I guess it depends on what you wanted out of this game to define whether it matters or not. If it was a hope that the Hawks could get back in a race for the division, this probably wasn’t it. Gaining one point, leaving with a five-point gap and the Wild have three games in hand still makes your prospects awfully dark. Maybe if the Hawks take the two remaining games with the Wild in regulation we can talk, but a lot can happen between now and the season series being wrapped up.
If you’re looking for signs of improvement in the Hawks in a game they at least said they were taking more seriously than they normally would in the doldrums of February, well you could find things. Toews’s line looked spritely, Crawford had a performance out of earlier in the season, and the kids looked dangerous at times. So if you just look at that, you can feel pretty good.
And if you’re looking for moral victories because the Hawks won on a power play in gimmick overtime… well then you’re a lost soul who simply hasn’t been paying attention. Because there is no such thing.
The first two periods were a pretty fair example of why the Wild, and other teams that are loaded with speed on all four lines, have given the Hawks such trouble the past two years. Their backcheck doesn’t matter. The Hawks can’t squeeze them into their d-men who are then comfortable stepping up at the line to try and stop the play right there. Combine that with the Wild having a bunch of nifty, skilled forwards who can make quick passes past F3, or the last Hawks forward in the offensive zone, and this is why you saw the Wild having all the time in the world to go outside the Hawks blue liners. And with their speed, the Wild are going to make things happen when they get to the outside. The Hawks are comfortable directing players there, because they figure Crow will stop those shots. He whiffed on one, which let the Wild back into the game. He made up for it by not giving up five in the second, which he easily could have.
The Hawks were actually pretty terrible at both blue lines in the first 40 minutes. They couldn’t get a clean entry to save their lives and the Wild were pouring over theirs like Crazy Horse chasing Custer. They were able to capitalize on the few looks they got, because that’s what they’ve been doing all season.

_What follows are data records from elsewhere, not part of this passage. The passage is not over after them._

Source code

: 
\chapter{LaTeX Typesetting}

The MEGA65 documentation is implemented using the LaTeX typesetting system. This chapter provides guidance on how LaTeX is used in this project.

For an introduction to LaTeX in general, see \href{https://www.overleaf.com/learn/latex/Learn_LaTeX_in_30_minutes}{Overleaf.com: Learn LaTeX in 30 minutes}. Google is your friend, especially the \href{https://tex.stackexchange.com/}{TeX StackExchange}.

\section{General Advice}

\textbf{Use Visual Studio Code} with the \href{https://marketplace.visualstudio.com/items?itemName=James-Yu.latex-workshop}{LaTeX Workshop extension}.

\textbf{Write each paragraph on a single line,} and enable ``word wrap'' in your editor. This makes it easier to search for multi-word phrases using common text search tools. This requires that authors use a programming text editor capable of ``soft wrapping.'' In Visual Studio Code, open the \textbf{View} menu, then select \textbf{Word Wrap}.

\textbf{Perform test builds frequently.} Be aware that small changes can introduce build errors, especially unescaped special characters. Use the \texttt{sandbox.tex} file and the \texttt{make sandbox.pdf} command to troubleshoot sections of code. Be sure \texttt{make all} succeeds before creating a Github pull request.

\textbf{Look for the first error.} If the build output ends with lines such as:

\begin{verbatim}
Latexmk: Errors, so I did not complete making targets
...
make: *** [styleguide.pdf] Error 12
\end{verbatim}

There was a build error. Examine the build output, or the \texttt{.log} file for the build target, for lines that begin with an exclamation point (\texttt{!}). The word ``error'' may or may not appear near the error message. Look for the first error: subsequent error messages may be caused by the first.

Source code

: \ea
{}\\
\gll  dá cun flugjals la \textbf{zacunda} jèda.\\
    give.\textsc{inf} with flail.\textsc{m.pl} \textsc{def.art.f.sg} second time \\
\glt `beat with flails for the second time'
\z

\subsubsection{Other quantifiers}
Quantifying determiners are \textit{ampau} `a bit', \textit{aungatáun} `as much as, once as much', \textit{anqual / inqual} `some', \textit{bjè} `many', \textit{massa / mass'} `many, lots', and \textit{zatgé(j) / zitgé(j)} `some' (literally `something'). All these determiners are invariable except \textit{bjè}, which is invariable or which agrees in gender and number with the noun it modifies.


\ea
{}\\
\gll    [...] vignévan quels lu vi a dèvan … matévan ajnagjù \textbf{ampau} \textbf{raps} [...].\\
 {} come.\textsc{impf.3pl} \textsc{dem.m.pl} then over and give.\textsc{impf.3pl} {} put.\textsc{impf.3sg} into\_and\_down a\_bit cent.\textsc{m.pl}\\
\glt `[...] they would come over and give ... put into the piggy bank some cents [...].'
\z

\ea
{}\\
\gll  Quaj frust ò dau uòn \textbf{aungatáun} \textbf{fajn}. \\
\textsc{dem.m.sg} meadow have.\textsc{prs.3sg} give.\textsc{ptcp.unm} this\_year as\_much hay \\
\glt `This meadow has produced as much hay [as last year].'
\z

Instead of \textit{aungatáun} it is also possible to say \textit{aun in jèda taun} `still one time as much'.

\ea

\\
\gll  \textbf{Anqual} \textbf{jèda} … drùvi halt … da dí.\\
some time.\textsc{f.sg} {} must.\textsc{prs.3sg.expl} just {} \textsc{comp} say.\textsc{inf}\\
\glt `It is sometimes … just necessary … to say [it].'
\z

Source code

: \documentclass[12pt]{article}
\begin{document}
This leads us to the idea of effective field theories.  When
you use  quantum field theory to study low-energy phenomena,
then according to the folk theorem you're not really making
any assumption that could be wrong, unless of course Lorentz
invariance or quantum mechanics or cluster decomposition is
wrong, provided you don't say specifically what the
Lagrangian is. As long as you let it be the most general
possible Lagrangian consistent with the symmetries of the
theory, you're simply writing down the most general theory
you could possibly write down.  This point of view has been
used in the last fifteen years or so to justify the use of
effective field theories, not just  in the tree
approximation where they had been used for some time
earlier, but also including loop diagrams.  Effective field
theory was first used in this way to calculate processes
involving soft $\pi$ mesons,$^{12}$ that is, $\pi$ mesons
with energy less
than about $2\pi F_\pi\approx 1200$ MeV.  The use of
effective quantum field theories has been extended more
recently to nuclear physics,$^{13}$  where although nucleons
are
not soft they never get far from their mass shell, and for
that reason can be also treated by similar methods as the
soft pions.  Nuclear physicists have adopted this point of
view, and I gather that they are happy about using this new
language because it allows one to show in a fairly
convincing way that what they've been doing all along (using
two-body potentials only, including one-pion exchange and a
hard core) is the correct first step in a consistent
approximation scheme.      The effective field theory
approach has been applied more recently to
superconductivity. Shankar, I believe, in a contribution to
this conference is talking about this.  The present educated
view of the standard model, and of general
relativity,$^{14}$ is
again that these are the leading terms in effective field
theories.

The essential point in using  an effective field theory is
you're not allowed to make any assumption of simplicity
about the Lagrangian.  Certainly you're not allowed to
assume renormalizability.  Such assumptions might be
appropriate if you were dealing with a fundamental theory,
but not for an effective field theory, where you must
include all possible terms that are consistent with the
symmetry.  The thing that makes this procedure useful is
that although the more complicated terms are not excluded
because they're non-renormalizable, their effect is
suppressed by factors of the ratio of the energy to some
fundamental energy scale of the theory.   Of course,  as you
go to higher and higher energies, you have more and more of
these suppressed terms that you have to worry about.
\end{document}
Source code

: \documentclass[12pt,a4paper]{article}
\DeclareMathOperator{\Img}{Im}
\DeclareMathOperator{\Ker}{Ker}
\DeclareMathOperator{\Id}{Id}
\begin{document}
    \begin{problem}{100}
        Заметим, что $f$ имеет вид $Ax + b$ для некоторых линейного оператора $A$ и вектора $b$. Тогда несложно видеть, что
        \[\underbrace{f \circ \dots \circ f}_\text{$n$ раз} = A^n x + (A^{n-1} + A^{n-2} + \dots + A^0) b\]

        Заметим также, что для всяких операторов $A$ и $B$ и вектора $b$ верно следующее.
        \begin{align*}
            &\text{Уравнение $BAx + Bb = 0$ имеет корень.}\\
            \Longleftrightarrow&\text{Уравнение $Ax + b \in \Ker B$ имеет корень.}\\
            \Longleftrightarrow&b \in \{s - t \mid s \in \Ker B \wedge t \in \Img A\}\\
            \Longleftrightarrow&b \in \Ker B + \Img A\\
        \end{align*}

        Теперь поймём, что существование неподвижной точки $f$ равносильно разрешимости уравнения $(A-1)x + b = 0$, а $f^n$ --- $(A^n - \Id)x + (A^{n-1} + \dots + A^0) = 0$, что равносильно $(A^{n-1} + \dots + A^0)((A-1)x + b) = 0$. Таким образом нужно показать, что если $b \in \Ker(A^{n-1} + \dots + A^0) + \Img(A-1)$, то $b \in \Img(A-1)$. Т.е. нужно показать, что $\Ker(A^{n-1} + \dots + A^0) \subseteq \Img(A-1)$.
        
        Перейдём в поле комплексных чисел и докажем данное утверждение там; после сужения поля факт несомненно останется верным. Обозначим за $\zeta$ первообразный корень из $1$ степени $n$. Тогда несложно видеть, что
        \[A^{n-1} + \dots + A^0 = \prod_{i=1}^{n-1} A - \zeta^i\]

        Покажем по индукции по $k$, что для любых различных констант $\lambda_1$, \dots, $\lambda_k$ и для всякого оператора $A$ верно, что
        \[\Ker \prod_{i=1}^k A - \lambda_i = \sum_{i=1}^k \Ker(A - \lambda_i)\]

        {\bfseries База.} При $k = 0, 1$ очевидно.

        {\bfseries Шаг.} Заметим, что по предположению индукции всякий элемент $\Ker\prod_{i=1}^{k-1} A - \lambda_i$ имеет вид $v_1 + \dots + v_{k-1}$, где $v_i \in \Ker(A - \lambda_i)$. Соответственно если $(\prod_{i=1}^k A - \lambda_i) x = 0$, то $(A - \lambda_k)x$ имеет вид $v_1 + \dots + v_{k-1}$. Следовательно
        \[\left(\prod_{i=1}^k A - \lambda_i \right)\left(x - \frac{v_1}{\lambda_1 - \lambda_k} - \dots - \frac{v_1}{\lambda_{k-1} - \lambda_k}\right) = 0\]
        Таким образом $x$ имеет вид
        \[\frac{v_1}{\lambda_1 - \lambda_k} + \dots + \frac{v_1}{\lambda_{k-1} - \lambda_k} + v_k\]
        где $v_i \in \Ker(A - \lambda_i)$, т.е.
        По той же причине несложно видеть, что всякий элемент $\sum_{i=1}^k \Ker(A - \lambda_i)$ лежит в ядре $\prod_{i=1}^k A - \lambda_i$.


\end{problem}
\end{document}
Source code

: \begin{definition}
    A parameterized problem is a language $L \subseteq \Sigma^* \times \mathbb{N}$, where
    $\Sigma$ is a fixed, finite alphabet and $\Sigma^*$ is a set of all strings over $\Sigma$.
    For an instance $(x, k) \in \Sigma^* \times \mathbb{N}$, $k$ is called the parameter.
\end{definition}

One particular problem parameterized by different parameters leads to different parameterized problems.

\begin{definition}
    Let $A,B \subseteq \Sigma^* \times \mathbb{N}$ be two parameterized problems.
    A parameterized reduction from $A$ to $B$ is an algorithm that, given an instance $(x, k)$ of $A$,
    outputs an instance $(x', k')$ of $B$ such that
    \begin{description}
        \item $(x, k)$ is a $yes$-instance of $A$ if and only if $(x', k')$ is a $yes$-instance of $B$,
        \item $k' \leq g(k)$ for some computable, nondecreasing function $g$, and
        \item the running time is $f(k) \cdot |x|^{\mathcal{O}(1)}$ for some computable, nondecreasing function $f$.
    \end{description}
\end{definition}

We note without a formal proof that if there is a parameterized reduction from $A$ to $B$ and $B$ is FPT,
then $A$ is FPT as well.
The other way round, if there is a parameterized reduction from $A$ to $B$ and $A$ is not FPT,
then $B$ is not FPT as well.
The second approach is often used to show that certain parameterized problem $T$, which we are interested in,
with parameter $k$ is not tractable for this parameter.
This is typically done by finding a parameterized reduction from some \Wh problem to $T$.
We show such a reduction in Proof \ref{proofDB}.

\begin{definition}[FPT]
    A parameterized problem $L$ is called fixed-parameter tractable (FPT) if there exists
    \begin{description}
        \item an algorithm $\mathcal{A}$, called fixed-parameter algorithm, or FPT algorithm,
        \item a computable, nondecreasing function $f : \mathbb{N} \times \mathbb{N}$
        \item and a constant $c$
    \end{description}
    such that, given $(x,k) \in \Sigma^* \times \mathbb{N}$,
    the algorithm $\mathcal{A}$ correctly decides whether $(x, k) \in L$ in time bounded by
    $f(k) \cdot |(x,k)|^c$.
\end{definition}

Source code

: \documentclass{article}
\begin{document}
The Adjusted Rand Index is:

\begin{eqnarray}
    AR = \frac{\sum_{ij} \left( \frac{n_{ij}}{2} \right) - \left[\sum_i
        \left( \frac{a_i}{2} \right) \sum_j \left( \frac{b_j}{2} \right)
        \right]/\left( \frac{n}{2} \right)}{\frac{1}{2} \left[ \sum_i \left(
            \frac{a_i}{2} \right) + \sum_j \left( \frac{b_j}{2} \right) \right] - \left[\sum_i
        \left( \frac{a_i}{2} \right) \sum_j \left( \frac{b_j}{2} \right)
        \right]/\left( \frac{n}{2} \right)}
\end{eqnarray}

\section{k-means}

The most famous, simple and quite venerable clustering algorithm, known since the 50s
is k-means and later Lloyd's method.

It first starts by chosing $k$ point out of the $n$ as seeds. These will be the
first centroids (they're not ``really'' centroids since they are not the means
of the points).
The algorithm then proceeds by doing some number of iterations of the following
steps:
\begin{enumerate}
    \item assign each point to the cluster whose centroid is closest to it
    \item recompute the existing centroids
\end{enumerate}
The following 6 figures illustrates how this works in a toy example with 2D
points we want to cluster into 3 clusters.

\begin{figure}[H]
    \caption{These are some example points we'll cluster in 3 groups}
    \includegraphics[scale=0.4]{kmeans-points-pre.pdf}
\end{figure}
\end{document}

-The first goal is what will be remembered as a classic Hawks goal from this era, and something they haven’t been able to do enough. Keith is able to to step up at his line thanks to the back pressure from Kero, causing a turnover right to Hinostroza. This is when the Hawks can catch opponents unprepared. Stroh’s and Hartmania can streak down at least even or on an odd-man. All it takes then is one bad gap, and boom. We just don’t see this enough.
-On the flip side, while Hammer did get interfered with before the tying goal, Keith getting rounded to the outside and then not cutting off the pass to the middle is something we’ve seen far too much this season. Anisimov not being able to keep up with Haula is hardly a surprise.
-You know this meant a little something to Boudreau because he actually matched lines this time, even if he did throw out Kuemper as a sort of wink to everyone. Koivu was taken away from Toews, who he inhaled whole here in Chicago and then spit back out again, and tacked to Anisimov. Koivu kept that line quiet, with the help of Spurgeon and Suter behind. But it let Toews have one of his better games. If these two should tango in May, this is what Boudreau will have to decide and will probably fuck up. Koivu has been a hinderance to Toews his entire career, and you probably don’t have to throw your best line at Anisimov to expose him. Just a good line. Staal or Coyle might be enough.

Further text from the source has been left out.